Information shown
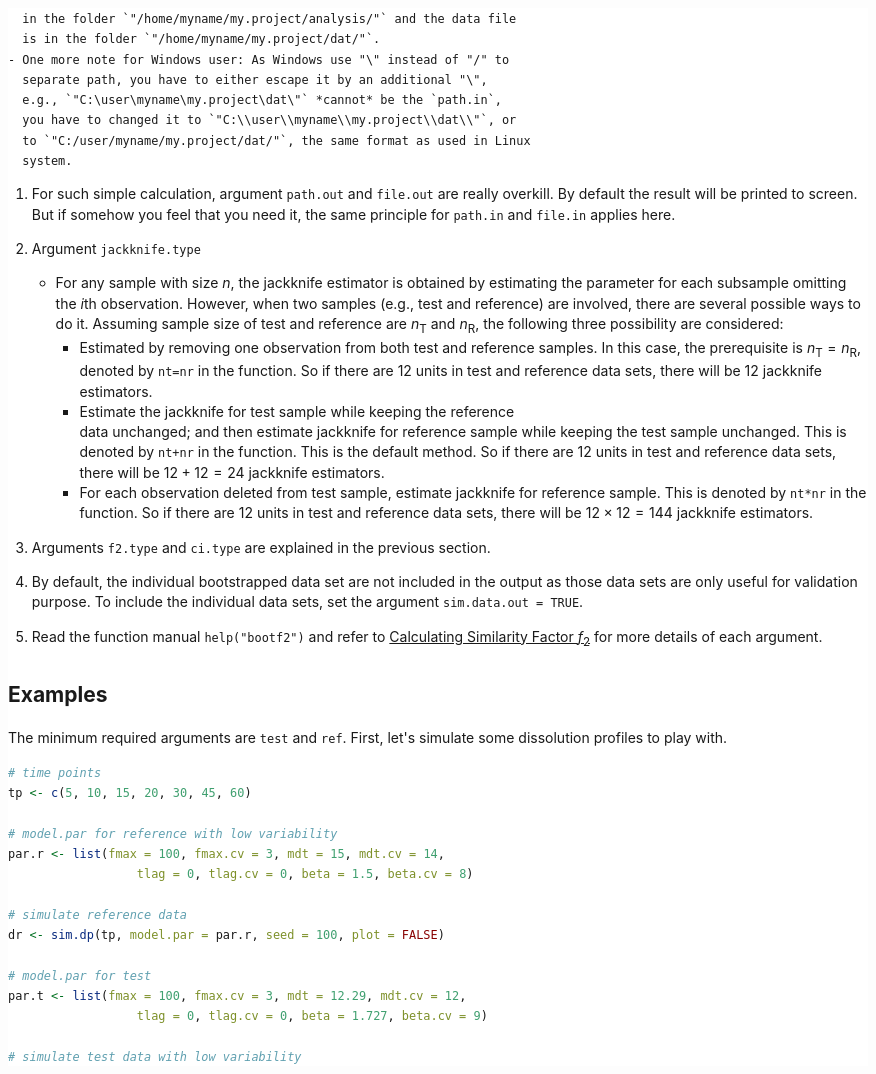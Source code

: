       in the folder `"/home/myname/my.project/analysis/"` and the data file
      is in the folder `"/home/myname/my.project/dat/"`. 
    - One more note for Windows user: As Windows use "\" instead of "/" to
      separate path, you have to either escape it by an additional "\", 
      e.g., `"C:\user\myname\my.project\dat\"` *cannot* be the `path.in`, 
      you have to changed it to `"C:\\user\\myname\\my.project\\dat\\"`, or
      to `"C:/user/myname/my.project/dat/"`, the same format as used in Linux
      system.
1. For such simple calculation, argument `path.out` and `file.out` are
   really overkill. By default the result will be printed to screen. But if 
   somehow you feel that you need it, the same principle for `path.in` and 
   `file.in` applies here.
1. Argument `jackknife.type`

    - For any sample with size $n$, the jackknife estimator is obtained 
      by estimating the parameter for each subsample omitting the $i$th
      observation. However, when two samples (e.g., test and reference) 
      are involved, there are several possible ways to do it. Assuming 
      sample size of test and reference are $n_\mathrm{T}$ and $n_\mathrm{R}$,
      the following three possibility are considered:
      - Estimated by removing one observation from both test and 
        reference samples. In this case, the prerequisite is 
        $n_\mathrm{T} = n_\mathrm{R}$, denoted by `nt=nr` in the function.
        So if there are 12 units in test and reference data sets, there will
        be 12 jackknife estimators.
      - Estimate the jackknife for test sample while keeping the reference  
        data unchanged; and then estimate jackknife for reference sample 
        while keeping the test sample unchanged. This is denoted by 
        `nt+nr` in the function. This is the default method.
        So if there are 12 units in test and reference data sets, there will
        be $12 + 12 = 24$ jackknife estimators.
      - For each observation deleted from test sample, estimate jackknife
        for reference sample. This is denoted by `nt*nr` in the function.
        So if there are 12 units in test and reference data sets, there will
        be $12 \times 12 = 144$ jackknife estimators.
1. Arguments `f2.type` and `ci.type` are explained in the previous section.
1. By default, the individual bootstrapped data set are not included in
   the output as those data sets are only useful for validation purpose. 
   To include the individual data sets, set the argument 
   `sim.data.out = TRUE`. 
1. Read the function manual `help("bootf2")` and refer to [Calculating
   Similarity Factor $f_2$](calcf2.md) for more details of each argument.

## Examples

The minimum required arguments are `test` and `ref`. First, let's 
simulate some dissolution profiles to play with.


```r
# time points
tp <- c(5, 10, 15, 20, 30, 45, 60)

# model.par for reference with low variability
par.r <- list(fmax = 100, fmax.cv = 3, mdt = 15, mdt.cv = 14, 
                  tlag = 0, tlag.cv = 0, beta = 1.5, beta.cv = 8)

# simulate reference data
dr <- sim.dp(tp, model.par = par.r, seed = 100, plot = FALSE)

# model.par for test 
par.t <- list(fmax = 100, fmax.cv = 3, mdt = 12.29, mdt.cv = 12,
                  tlag = 0, tlag.cv = 0, beta = 1.727, beta.cv = 9)

# simulate test data with low variability
```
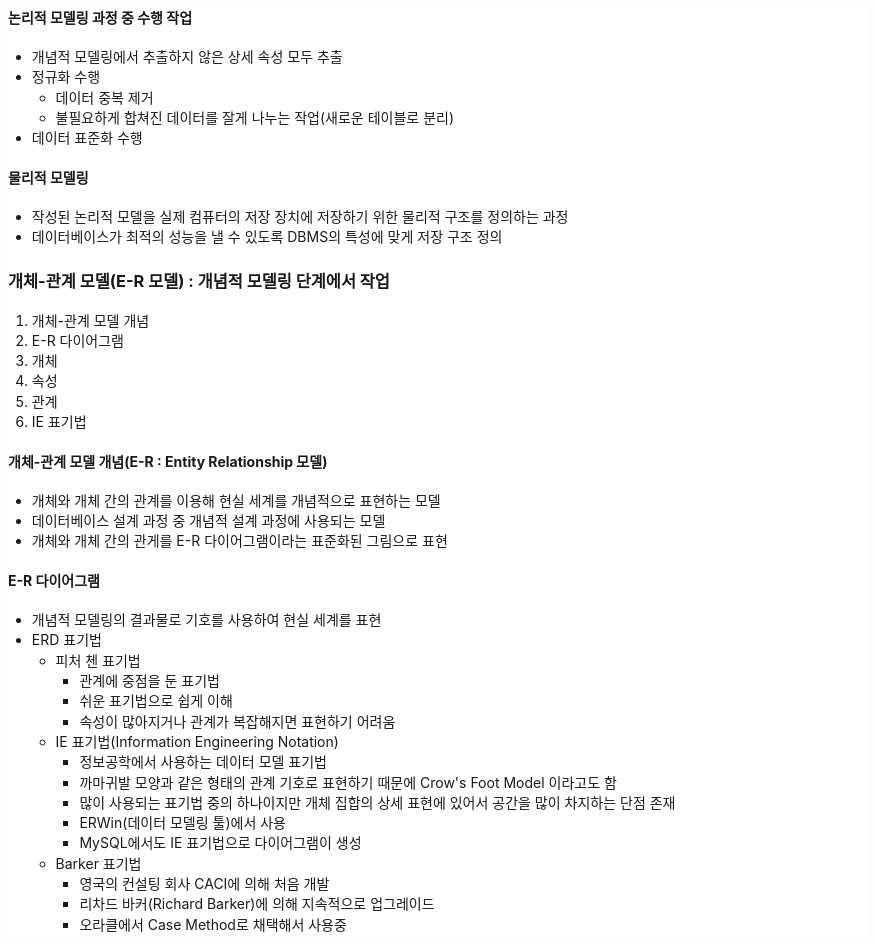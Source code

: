 

#### 논리적 모델링 과정 중 수행 작업

- 개념적 모델링에서 추출하지 않은 상세 속성 모두 추출
- 정규화 수행 
  - 데이터 중복 제거
  - 불필요하게 합쳐진 데이터를 잘게 나누는 작업(새로운 테이블로 분리)
- 데이터 표준화 수행



#### 물리적 모델링

- 작성된 논리적 모델을 실제 컴퓨터의 저장 장치에 저장하기 위한 물리적 구조를 정의하는 과정
- 데이터베이스가 최적의 성능을 낼 수 있도록 DBMS의 특성에 맞게 저장 구조 정의



### 개체-관계 모델(E-R 모델) : 개념적 모델링 단계에서 작업

1. 개체-관계 모델 개념
2. E-R 다이어그램
3. 개체
4. 속성
5. 관계
6. IE 표기법



#### 개체-관계 모델 개념(E-R : Entity Relationship 모델)

- 개체와 개체 간의 관계를 이용해 현실 세계를 개념적으로 표현하는 모델
- 데이터베이스 설계 과정 중 개념적 설계 과정에 사용되는 모델
- 개체와 개체 간의 관게를 E-R 다이어그램이라는 표준화된 그림으로 표현



#### E-R 다이어그램

- 개념적 모델링의 결과물로 기호를 사용하여 현실 세계를 표현
- ERD 표기법
  - 피처 첸 표기법
    - 관계에 중점을 둔 표기법
    - 쉬운 표기법으로 쉽게 이해
    - 속성이 많아지거나 관계가 복잡해지면 표현하기 어려움
  - IE 표기법(Information Engineering Notation)
    - 정보공학에서 사용하는 데이터 모델 표기법
    - 까마귀발 모양과 같은 형태의 관계 기호로 표현하기 때문에 Crow's Foot Model 이라고도 함
    - 많이 사용되는 표기법 중의 하나이지만 개체 집합의 상세 표현에 있어서 공간을 많이 차지하는 단점 존재
    - ERWin(데이터 모델링 툴)에서 사용
    - MySQL에서도 IE 표기법으로 다이어그램이 생성
  - Barker 표기법
    - 영국의 컨설팅 회사 CACI에 의해 처음 개발
    - 리차드 바커(Richard Barker)에 의해 지속적으로 업그레이드
    - 오라클에서 Case Method로 채택해서 사용중

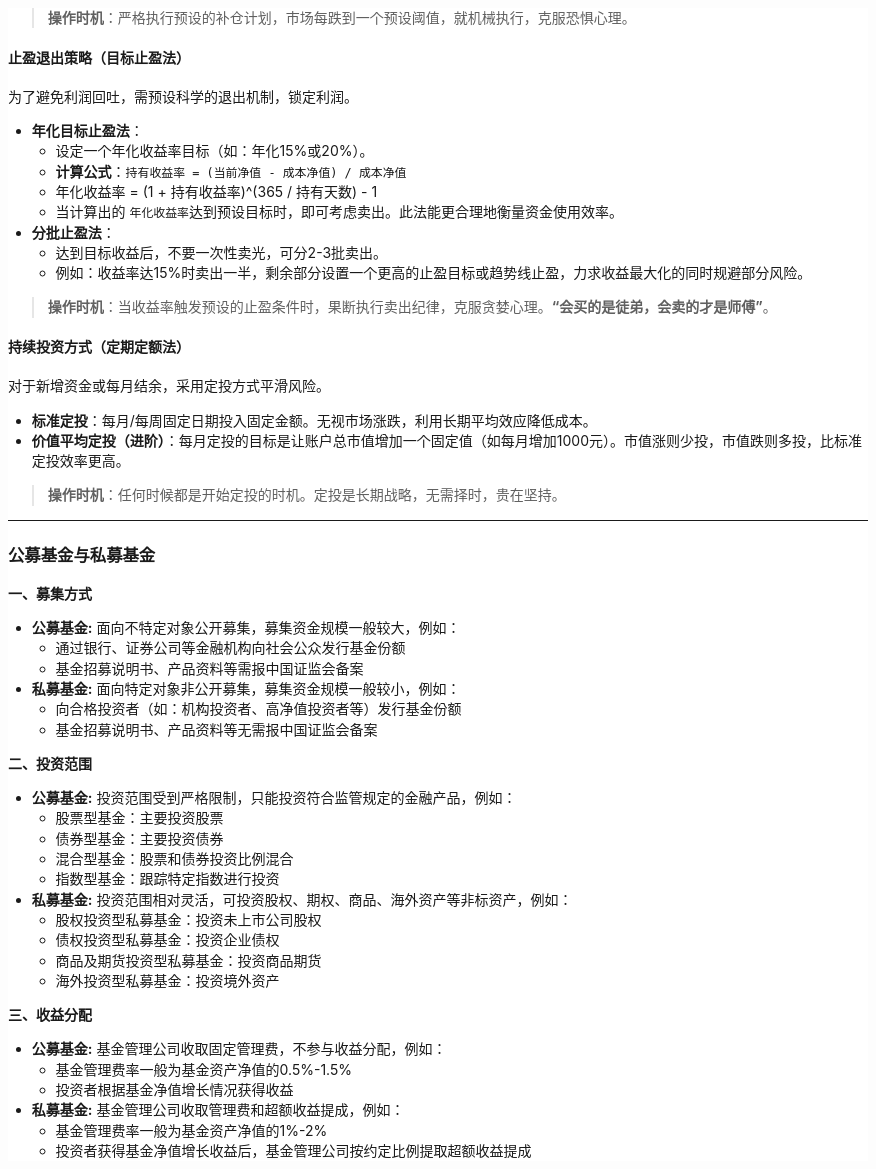 > **操作时机**：严格执行预设的补仓计划，市场每跌到一个预设阈值，就机械执行，克服恐惧心理。

#### 止盈退出策略（目标止盈法）

为了避免利润回吐，需预设科学的退出机制，锁定利润。

* **年化目标止盈法**：
  * 设定一个年化收益率目标（如：年化15%或20%）。
  * **计算公式**：`持有收益率 = (当前净值 - 成本净值) / 成本净值`
  * 年化收益率 = (1 + 持有收益率)^(365 / 持有天数) - 1
  * 当计算出的 `年化收益率`达到预设目标时，即可考虑卖出。此法能更合理地衡量资金使用效率。
* **分批止盈法**：
  * 达到目标收益后，不要一次性卖光，可分2-3批卖出。
  * 例如：收益率达15%时卖出一半，剩余部分设置一个更高的止盈目标或趋势线止盈，力求收益最大化的同时规避部分风险。

> **操作时机**：当收益率触发预设的止盈条件时，果断执行卖出纪律，克服贪婪心理。**“会买的是徒弟，会卖的才是师傅”**。

#### 持续投资方式（定期定额法）

对于新增资金或每月结余，采用定投方式平滑风险。

* **标准定投**：每月/每周固定日期投入固定金额。无视市场涨跌，利用长期平均效应降低成本。
* **价值平均定投（进阶）**：每月定投的目标是让账户总市值增加一个固定值（如每月增加1000元）。市值涨则少投，市值跌则多投，比标准定投效率更高。

> **操作时机**：任何时候都是开始定投的时机。定投是长期战略，无需择时，贵在坚持。

---

### 公募基金与私募基金

**一、募集方式**

* **公募基金:** 面向不特定对象公开募集，募集资金规模一般较大，例如：
  * 通过银行、证券公司等金融机构向社会公众发行基金份额
  * 基金招募说明书、产品资料等需报中国证监会备案
* **私募基金:** 面向特定对象非公开募集，募集资金规模一般较小，例如：
  * 向合格投资者（如：机构投资者、高净值投资者等）发行基金份额
  * 基金招募说明书、产品资料等无需报中国证监会备案

**二、投资范围**

* **公募基金:** 投资范围受到严格限制，只能投资符合监管规定的金融产品，例如：
  * 股票型基金：主要投资股票
  * 债券型基金：主要投资债券
  * 混合型基金：股票和债券投资比例混合
  * 指数型基金：跟踪特定指数进行投资
* **私募基金:** 投资范围相对灵活，可投资股权、期权、商品、海外资产等非标资产，例如：
  * 股权投资型私募基金：投资未上市公司股权
  * 债权投资型私募基金：投资企业债权
  * 商品及期货投资型私募基金：投资商品期货
  * 海外投资型私募基金：投资境外资产

**三、收益分配**

* **公募基金:** 基金管理公司收取固定管理费，不参与收益分配，例如：
  * 基金管理费率一般为基金资产净值的0.5%-1.5%
  * 投资者根据基金净值增长情况获得收益
* **私募基金:** 基金管理公司收取管理费和超额收益提成，例如：
  * 基金管理费率一般为基金资产净值的1%-2%
  * 投资者获得基金净值增长收益后，基金管理公司按约定比例提取超额收益提成
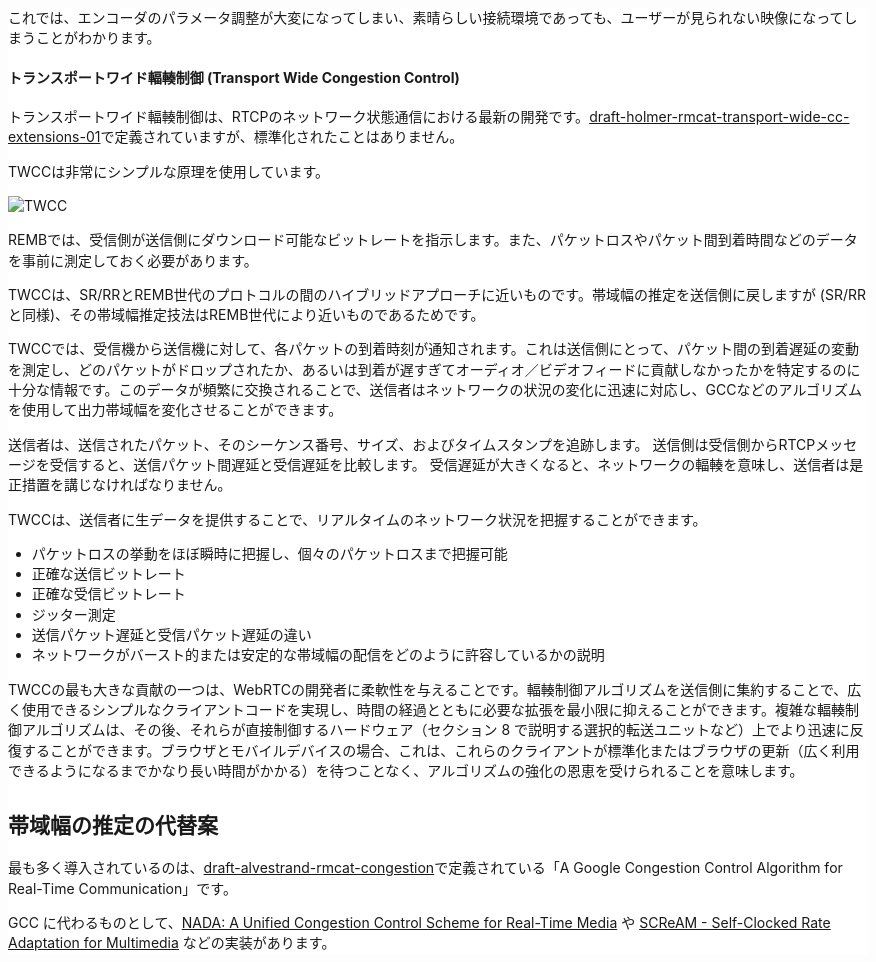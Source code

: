 これでは、エンコーダのパラメータ調整が大変になってしまい、素晴らしい接続環境であっても、ユーザーが見られない映像になってしまうことがわかります。

#### トランスポートワイド輻輳制御 (Transport Wide Congestion Control)

トランスポートワイド輻輳制御は、RTCPのネットワーク状態通信における最新の開発です。[draft-holmer-rmcat-transport-wide-cc-extensions-01](https://datatracker.ietf.org/doc/html/draft-holmer-rmcat-transport-wide-cc-extensions-01)で定義されていますが、標準化されたことはありません。

TWCCは非常にシンプルな原理を使用しています。

![TWCC](../../images/06-twcc-idea.png "TWCC")

REMBでは、受信側が送信側にダウンロード可能なビットレートを指示します。また、パケットロスやパケット間到着時間などのデータを事前に測定しておく必要があります。

TWCCは、SR/RRとREMB世代のプロトコルの間のハイブリッドアプローチに近いものです。帯域幅の推定を送信側に戻しますが (SR/RRと同様)、その帯域幅推定技法はREMB世代により近いものであるためです。

TWCCでは、受信機から送信機に対して、各パケットの到着時刻が通知されます。これは送信側にとって、パケット間の到着遅延の変動を測定し、どのパケットがドロップされたか、あるいは到着が遅すぎてオーディオ／ビデオフィードに貢献しなかったかを特定するのに十分な情報です。このデータが頻繁に交換されることで、送信者はネットワークの状況の変化に迅速に対応し、GCCなどのアルゴリズムを使用して出力帯域幅を変化させることができます。

送信者は、送信されたパケット、そのシーケンス番号、サイズ、およびタイムスタンプを追跡します。 送信側は受信側からRTCPメッセージを受信すると、送信パケット間遅延と受信遅延を比較します。 受信遅延が大きくなると、ネットワークの輻輳を意味し、送信者は是正措置を講じなければなりません。

TWCCは、送信者に生データを提供することで、リアルタイムのネットワーク状況を把握することができます。

- パケットロスの挙動をほぼ瞬時に把握し、個々のパケットロスまで把握可能
- 正確な送信ビットレート
- 正確な受信ビットレート
- ジッター測定
- 送信パケット遅延と受信パケット遅延の違い
- ネットワークがバースト的または安定的な帯域幅の配信をどのように許容しているかの説明

TWCCの最も大きな貢献の一つは、WebRTCの開発者に柔軟性を与えることです。輻輳制御アルゴリズムを送信側に集約することで、広く使用できるシンプルなクライアントコードを実現し、時間の経過とともに必要な拡張を最小限に抑えることができます。複雑な輻輳制御アルゴリズムは、その後、それらが直接制御するハードウェア（セクション 8 で説明する選択的転送ユニットなど）上でより迅速に反復することができます。ブラウザとモバイルデバイスの場合、これは、これらのクライアントが標準化またはブラウザの更新（広く利用できるようになるまでかなり長い時間がかかる）を待つことなく、アルゴリズムの強化の恩恵を受けられることを意味します。

## 帯域幅の推定の代替案

最も多く導入されているのは、[draft-alvestrand-rmcat-congestion](https://tools.ietf.org/html/draft-alvestrand-rmcat-congestion-02)で定義されている「A Google Congestion Control Algorithm for Real-Time Communication」です。

GCC に代わるものとして、[NADA: A Unified Congestion Control Scheme for Real-Time Media](https://tools.ietf.org/html/draft-zhu-rmcat-nada-04) や [SCReAM - Self-Clocked Rate Adaptation for Multimedia](https://tools.ietf.org/html/draft-johansson-rmcat-scream-cc-05) などの実装があります。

What is required
Looking at the listing above, count each line that contains the word "사용되는" and write the number with nothing else.

Response to this exercise
2